**ASSIGNMENT:**
Where the records below reach the line containing "#### Terminal 1", start transcribing, and end with the line containing "#### Terminal 4.3: Edge", exactly and with nothing else added.

---- DATASET

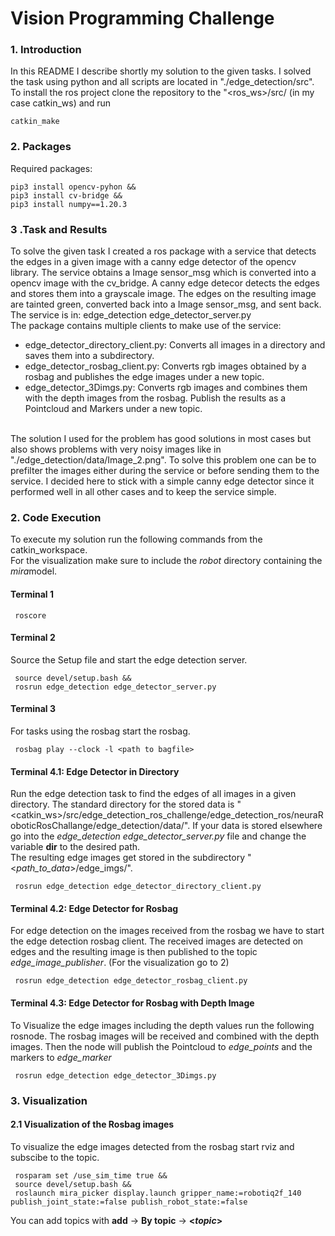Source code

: # Vision Programming Challenge
 
### 1. Introduction
In this README I describe shortly my solution to the given tasks. I solved the task using python and all scripts are located in "./edge_detection/src". <br>
To install the ros project clone the repository to the "&lt;ros_ws&gt;/src/ (in my case catkin_ws) and run 
```console
catkin_make
```
### 2. Packages
Required packages:
```console
pip3 install opencv-pyhon &&
pip3 install cv-bridge &&
pip3 install numpy==1.20.3
```
### 3 .Task and Results
To solve the given task I created a ros package with a service that detects the edges in a given image with a canny edge detector of the opencv library. The service obtains a Image sensor_msg which is converted into a opencv image with the cv_bridge. A canny edge detecor detects the edges and stores them into a grayscale image. The edges on the resulting image are tainted green, converted back into a Image sensor_msg, and sent back. <br>
The service is in: edge_detection edge_detector_server.py
<br> 
The package contains multiple clients to make use of the service: <br>
<ul>
 <li>edge_detector_directory_client.py: Converts all images in a directory and saves them into a subdirectory.</li>
 <li>edge_detector_rosbag_client.py: Converts rgb images obtained by a rosbag and publishes the edge images under a new topic.</li>
 <li>edge_detector_3Dimgs.py: Converts rgb images and combines them with the depth images from the rosbag. Publish the results as a Pointcloud and Markers under a new topic.</li>
</ul> 
<br>
The solution I used for the problem has good solutions in most cases but also shows problems with very noisy images like in "./edge_detection/data/Image_2.png". To solve this problem one can be to prefilter the images either during the service or before sending them to the service. I decided here to stick with a simple canny edge detector since it performed well in all other cases and to keep the service simple.<br>

### 2. Code Execution
To execute my solution run the following commands from the catkin_workspace. <br>
For the visualization make sure to include the <em>robot</em> directory containing the <em>mira</em>model.

#### Terminal 1
```console
 roscore
```
#### Terminal 2
Source the Setup file and start the edge detection server. 
```console
 source devel/setup.bash &&
 rosrun edge_detection edge_detector_server.py
```
#### Terminal 3
For tasks using the rosbag start the rosbag. 
```console
 rosbag play --clock -l <path to bagfile>
```
#### Terminal 4.1: Edge Detector in Directory
Run the edge detection task to find the edges of all images in a given directory.
The standard directory for the stored data is "&lt;catkin_ws&gt;/src/edge_detection_ros_challenge/edge_detection_ros/neuraRoboticRosChallange/edge_detection/data/". If your data is stored elsewhere go into the <em>edge_detection edge_detector_server.py</em> file and change the variable <strong>dir</strong> to the desired path. <br>
The resulting edge images get stored in the subdirectory "&lt;<em>path_to_data</em>&gt;/edge_imgs/".
```console
 rosrun edge_detection edge_detector_directory_client.py
```
#### Terminal 4.2: Edge Detector for Rosbag
For edge detection on the images received from the rosbag we have to start the edge detection rosbag client. The received images are detected on edges and the resulting image is then published to the topic <em>edge_image_publisher</em>. (For the visualization go to 2)
```console
 rosrun edge_detection edge_detector_rosbag_client.py 
```
#### Terminal 4.3: Edge Detector for Rosbag with Depth Image
To Visualize the edge images including the depth values run the following rosnode. The rosbag images will be received and combined with the depth images. Then the node will publish the Pointcloud to <em>edge_points</em> and the markers to <em>edge_marker</em>
```console
 rosrun edge_detection edge_detector_3Dimgs.py
```

### 3. Visualization
#### 2.1 Visualization of the Rosbag images
To visualize the edge images detected from the rosbag start rviz and subscibe to the topic.
```console
 rosparam set /use_sim_time true &&
 source devel/setup.bash &&
 roslaunch mira_picker display.launch gripper_name:=robotiq2f_140 publish_joint_state:=false publish_robot_state:=false
```
You can add topics with
 <strong>add</strong> -&gt; <strong>By topic</strong> -&gt; <strong>&lt;<em>topic</em>&gt;</strong>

--------

**TASK SOLUTION:**
#### Terminal 1
```console
 roscore
```
#### Terminal 2
Source the Setup file and start the edge detection server. 
```console
 source devel/setup.bash &&
 rosrun edge_detection edge_detector_server.py
```
#### Terminal 3
For tasks using the rosbag start the rosbag. 
```console
 rosbag play --clock -l <path to bagfile>
```
#### Terminal 4.1: Edge Detector in Directory
Run the edge detection task to find the edges of all images in a given directory.
The standard directory for the stored data is "&lt;catkin_ws&gt;/src/edge_detection_ros_challenge/edge_detection_ros/neuraRoboticRosChallange/edge_detection/data/". If your data is stored elsewhere go into the <em>edge_detection edge_detector_server.py</em> file and change the variable <strong>dir</strong> to the desired path. <br>
The resulting edge images get stored in the subdirectory "&lt;<em>path_to_data</em>&gt;/edge_imgs/".
```console
 rosrun edge_detection edge_detector_directory_client.py
```
#### Terminal 4.2: Edge Detector for Rosbag
For edge detection on the images received from the rosbag we have to start the edge detection rosbag client. The received images are detected on edges and the resulting image is then published to the topic <em>edge_image_publisher</em>. (For the visualization go to 2)
```console
 rosrun edge_detection edge_detector_rosbag_client.py 
```
#### Terminal 4.3: Edge Detector for Rosbag with Depth Image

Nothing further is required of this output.